Task item:
Examine each line of the data. Copy those that contain the string "Choose".

Segment Start: Stored data

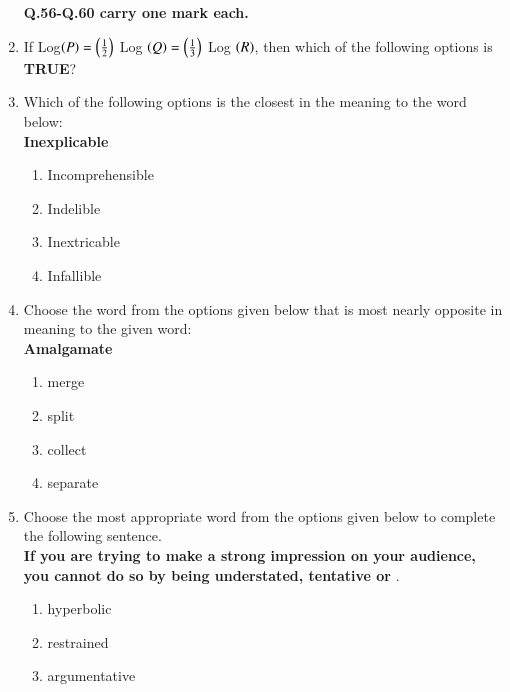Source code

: \documentclass[journal]{IEEEtran}
\begin{document}
\begin{enumerate}[start=53]
\textbf{Q.56-Q.60 carry one mark each.}\\
\item If Log$\left(P\right)=\left(\frac{1}{2}\right)$ Log $\left(Q\right)=\left(\frac{1}{3}\right)$ Log $\left(R\right)$, then which of the following options is \textbf{TRUE}?
\begin{enumerate}
\end{enumerate}

\item Which of the following options is the closest in the meaning to the word below:\\
\textbf{Inexplicable}\\
\begin{enumerate}
    \item Incomprehensible
    \item Indelible
    \item Inextricable
    \item Infallible
\end{enumerate}
\item Choose the word from the options given below that is most nearly opposite in meaning to the given word:\\
\textbf{Amalgamate}\\
\begin{enumerate}
    \item merge
    \item split
    \item collect
    \item separate
\end{enumerate}
\item Choose the most appropriate word from the options given below to complete the following sentence.\\
\textbf{If you are trying to make a strong impression on your audience, you cannot do so by being understated, tentative or} \underline{\hspace{1cm}}.\\
\begin{enumerate}
    \item hyperbolic
    \item restrained
    \item argumentative

\end{enumerate}
\end{enumerate}
\end{document}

Segment End: Stored data

Answer to the problem:
\item Choose the word from the options given below that is most nearly opposite in meaning to the given word:\\
\item Choose the most appropriate word from the options given below to complete the following sentence.\\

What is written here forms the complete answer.